With more neighbors, come more benefits-- but also more obligations! You fertilize their crops, feed their chickens and receive more experience points. I shamefully accepted two. After that the horror of my addiction became glaringly apparent and I have declined all further offers.

I have increased the size of my farm, so I can plant more, yield more, buy more and advance through the levels. But the larger area requires my attention twice a day, so I have also added farming to the end of my day and spend 15 or 20 minutes each night right before bed. I bought a tractor, then a seeder and a harvester. These new additions to my farm allowed me to do 4 plots at a time, rather than one at a time. I have become so efficient, twice a day isn’t really a big deal.

It was only after the change from once a day to twice daily farming, that I came to grips with the fact that I needed more neighbors to get the Mighty Plantation. I checked my friends list to see who I could perhaps sway. I sent out invitations and picked up a few. I even found a few old friends I hadn’t seen or spoke with for more than 30 years—but they were farmers, like me. I sent a request. They accepted and we became neighbors. Only one accepted with a polite email inquiry and well wishes.

Just yesterday, I got the Mighty Plantation. I’ve since planted more crops and purchased a hot rod tractor that allows me to plow 6 plots at a time. If I choose high-yield short-term crops, I’ll probably be able to stockpile quite a few coins. I still have my eye on that Manor.

Friday, January 8

A Real Decent Fine Boy

When Elvis appeared on the Ed Sullivan show, his host made a point of telling the audience that he was a "real decent fine boy." If Elvis had lived, he'd be 75 today.
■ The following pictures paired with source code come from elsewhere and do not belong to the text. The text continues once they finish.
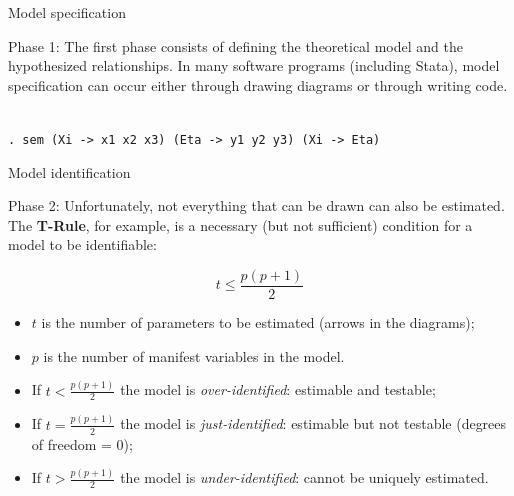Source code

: \documentclass{beamer}
\begin{document}
\begin{frame}{Model specification}
    \begin{block}{Phase 1:}
        The first phase consists of defining the theoretical model and the hypothesized relationships. In many software programs (including Stata), model specification can occur either through drawing diagrams or through writing code. \\
        \vspace{1em}
        \centering
         \\
        \vspace{1em}
        \small
        \texttt{. sem (Xi -> x1 x2 x3) (Eta -> y1 y2 y3) (Xi -> Eta)}
    \end{block}
\end{frame}

\begin{frame}{Model identification}
    \begin{block}{Phase 2:}
        Unfortunately, not everything that can be drawn can also be estimated. The \textbf{T-Rule}, for example, is a necessary (but not sufficient) condition for a model to be identifiable:
    \end{block}
    \[
    t \leq \frac{p(p+1)}{2}
    \]
    \begin{itemize}
        \item $t$ is the number of parameters to be estimated (arrows in the diagrams);
        \item $p$ is the number of manifest variables in the model.
    \end{itemize}
    \vspace{1em}
    \small
    \begin{itemize}
        \item If $t < \frac{p(p+1)}{2}$ the model is \textit{over-identified}: estimable and testable;
        \item If $t = \frac{p(p+1)}{2}$ the model is \textit{just-identified}: estimable but not testable (degrees of freedom = 0);
        \item If $t > \frac{p(p+1)}{2}$ the model is \textit{under-identified}: cannot be uniquely estimated.
    \end{itemize}
\end{frame}
\end{document}
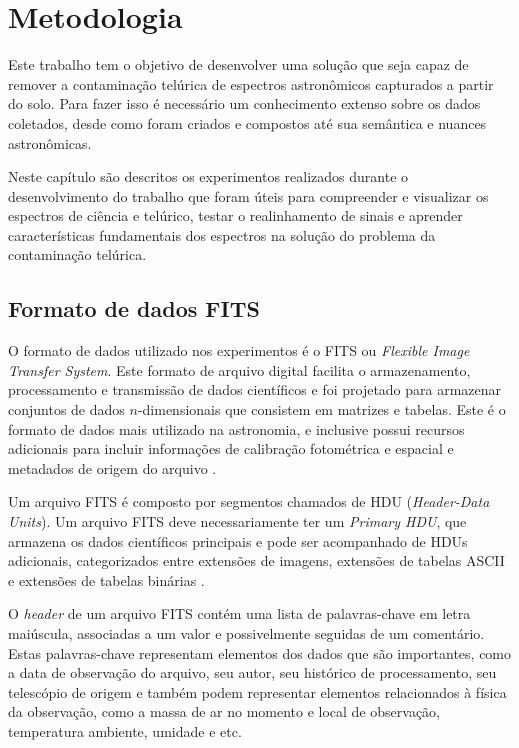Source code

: \chapter{Metodologia}
\label{cap:desenvolvimentos}

Este trabalho tem o objetivo de desenvolver uma solução que seja capaz de remover a contaminação telúrica de espectros astronômicos capturados a partir do solo. Para fazer isso é necessário um conhecimento extenso sobre os dados coletados, desde como foram criados e compostos até sua semântica e nuances astronômicas.  

Neste capítulo são descritos os experimentos realizados durante o desenvolvimento do trabalho que foram úteis para compreender e visualizar os espectros de ciência e telúrico, testar o realinhamento de sinais e aprender características fundamentais dos espectros na solução do problema da contaminação telúrica.  

\section{Formato de dados FITS}

O formato de dados utilizado nos experimentos é o FITS ou \textit{Flexible Image Transfer System}. Este formato de arquivo digital facilita o armazenamento, processamento e transmissão de dados científicos e foi projetado para armazenar conjuntos de dados $n$-dimensionais que consistem em matrizes e tabelas. Este é o formato de dados mais utilizado na astronomia, e inclusive possui recursos adicionais para incluir informações de calibração fotométrica e espacial e metadados de origem do arquivo \citep{pence2010definition}.

Um arquivo FITS é composto por segmentos chamados de HDU (\textit{Header-Data Units}). Um arquivo FITS deve necessariamente ter um \textit{Primary HDU}, que armazena os dados científicos principais e pode ser acompanhado de HDUs adicionais, categorizados entre extensões de imagens, extensões de tabelas ASCII e extensões de tabelas binárias \citep{nasa-fits}.

O \textit{header} de um arquivo FITS contém uma lista de palavras-chave em letra maiúscula, associadas a um valor e possivelmente seguidas de um comentário. Estas palavras-chave representam elementos dos dados que são importantes, como a data de observação do arquivo, seu autor, seu histórico de processamento, seu telescópio de origem e também podem representar elementos relacionados à física da observação, como a massa de ar no momento e local de observação, temperatura ambiente, umidade e etc.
In honor of the King, I'm making a large pot of Elvis Presley's Homemade Vegetable soup. Rumor has it that Elvis wasn't the healthiest eater by a long shot. No need to worry, though. Even real decent fine boys can do with a little tweaking.
Momo did the honors for Elvis' soup and has tweaked this recipe to make it very healthy and very tasty. I promise there will be no yucky separation or fat on the top like some vegetable soup recipes. Give it a shot. It's delish!
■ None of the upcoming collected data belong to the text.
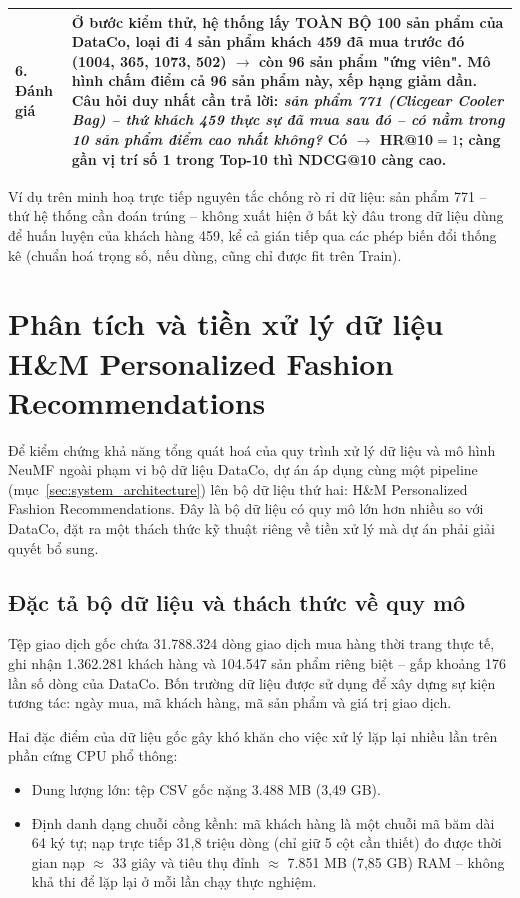 \begin{table}[htbp]
\begin{tabular}{|p{2.5cm}|p{11.3cm}|}
        \hline
        6. Đánh giá &
        Ở bước kiểm thử, hệ thống lấy TOÀN BỘ 100 sản phẩm của DataCo, loại đi 4 sản phẩm khách 459 đã mua trước đó (1004, 365, 1073, 502) $\to$ còn 96 sản phẩm "ứng viên". Mô hình chấm điểm cả 96 sản phẩm này, xếp hạng giảm dần. Câu hỏi duy nhất cần trả lời: \emph{sản phẩm 771 (Clicgear Cooler Bag) -- thứ khách 459 thực sự đã mua sau đó -- có nằm trong 10 sản phẩm điểm cao nhất không?} Có $\to$ HR@10$=1$; càng gần vị trí số 1 trong Top-10 thì NDCG@10 càng cao. \\
        \hline
    \end{tabular}
\end{table}

Ví dụ trên minh hoạ trực tiếp nguyên tắc chống rò rỉ dữ liệu: sản phẩm 771 -- thứ hệ thống cần đoán trúng -- không xuất hiện ở bất kỳ đâu trong dữ liệu dùng để huấn luyện của khách hàng 459, kể cả gián tiếp qua các phép biến đổi thống kê (chuẩn hoá trọng số, nếu dùng, cũng chỉ được fit trên Train).

\section{Phân tích và tiền xử lý dữ liệu H\&M Personalized Fashion Recommendations}
\label{sec:hm_pipeline}

Để kiểm chứng khả năng tổng quát hoá của quy trình xử lý dữ liệu và mô hình NeuMF ngoài phạm vi bộ dữ liệu DataCo, dự án áp dụng cùng một pipeline (mục~\ref{sec:system_architecture}) lên bộ dữ liệu thứ hai: H\&M Personalized Fashion Recommendations. Đây là bộ dữ liệu có quy mô lớn hơn nhiều so với DataCo, đặt ra một thách thức kỹ thuật riêng về tiền xử lý mà dự án phải giải quyết bổ sung.

\subsection{Đặc tả bộ dữ liệu và thách thức về quy mô}
\label{subsec:hm_description}

Tệp giao dịch gốc chứa 31.788.324 dòng giao dịch mua hàng thời trang thực tế, ghi nhận 1.362.281 khách hàng và 104.547 sản phẩm riêng biệt -- gấp khoảng 176 lần số dòng của DataCo. Bốn trường dữ liệu được sử dụng để xây dựng sự kiện tương tác: ngày mua, mã khách hàng, mã sản phẩm và giá trị giao dịch.

Hai đặc điểm của dữ liệu gốc gây khó khăn cho việc xử lý lặp lại nhiều lần trên phần cứng CPU phổ thông:
\begin{itemize}
    \item Dung lượng lớn: tệp CSV gốc nặng 3.488 MB (3,49 GB).
    \item Định danh dạng chuỗi cồng kềnh: mã khách hàng là một chuỗi mã băm dài 64 ký tự; nạp trực tiếp 31,8 triệu dòng (chỉ giữ 5 cột cần thiết) đo được thời gian nạp $\approx$ 33 giây và tiêu thụ đỉnh $\approx$ 7.851 MB (7,85 GB) RAM -- không khả thi để lặp lại ở mỗi lần chạy thực nghiệm.
\end{itemize}

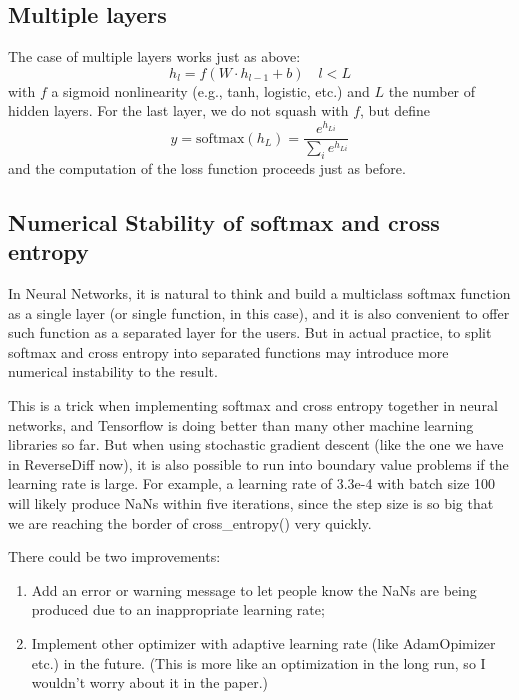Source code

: \documentclass[10pt]{article}
\begin{document}
\subsection{Multiple layers}
The case of multiple layers works just as above:
\begin{equation}
    h_l = f(W \cdot h_{l-1} + b) \quad l < L
\end{equation}
with $f$ a sigmoid nonlinearity (e.g., tanh, logistic, etc.) and $L$ the number of hidden layers. For the last layer, we do not squash with $f$, but define
\begin{equation}
    y = \mathrm{softmax}(h_L) = \frac{e^{h_{Li}}}{\sum_i e^{h_{Li}}}
\end{equation}
and the computation of the loss function proceeds just as before.


\subsection{Numerical Stability of softmax and cross entropy}
In Neural Networks, it is natural to think and build a multiclass softmax function as a single layer (or single function, in this case), and it is also convenient to offer such function as a separated layer for the users. But in actual practice, to split softmax and cross entropy into separated functions may introduce more numerical instability to the result.

This is a trick when implementing softmax and cross entropy together in neural networks, and Tensorflow is doing better than many other machine learning libraries so far. But when using stochastic gradient descent (like the one we have in ReverseDiff now), it is also possible to run into boundary value problems if the learning rate is large. For example, a learning rate of 3.3e-4 with batch size 100 will likely produce NaNs within five iterations, since the step size is so big that we are reaching the border of cross\_entropy() very quickly.

There could be two improvements:
\begin{enumerate}
    \item Add an error or warning message to let people know the NaNs are being produced due to an inappropriate learning rate;
    \item Implement other optimizer with adaptive learning rate (like AdamOpimizer etc.) in the future. (This is more like an optimization in the long run, so I wouldn't worry about it in the paper.)
\end{enumerate}
\end{document}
EP's Homemade Vegetable Soup

1 large can tomatoes
2 pounds LEAN stew meat
1 cup chopped bell pepper
1 cup chopped celery
1 cup chopped onion
5 pieces garlic
2 boxes frozen mixed vegetables
2 cups diced Russet potatoes
2 cans cream style corn
1/2 cup ketchup
2 Tbsp salt
2 tbsp black pepper

Cook meat, onion, celery, bell pepper, garlic and tomatoes in large stock pot or dutch oven over medium heat for 30 minutes, stirring frequently.
Add mixed vegetables and cook another half hour. Then mix in corn, potatoes, ketchup, salt and pepper.
Cook 30 minutes longer or until potatoes are tender. Serve.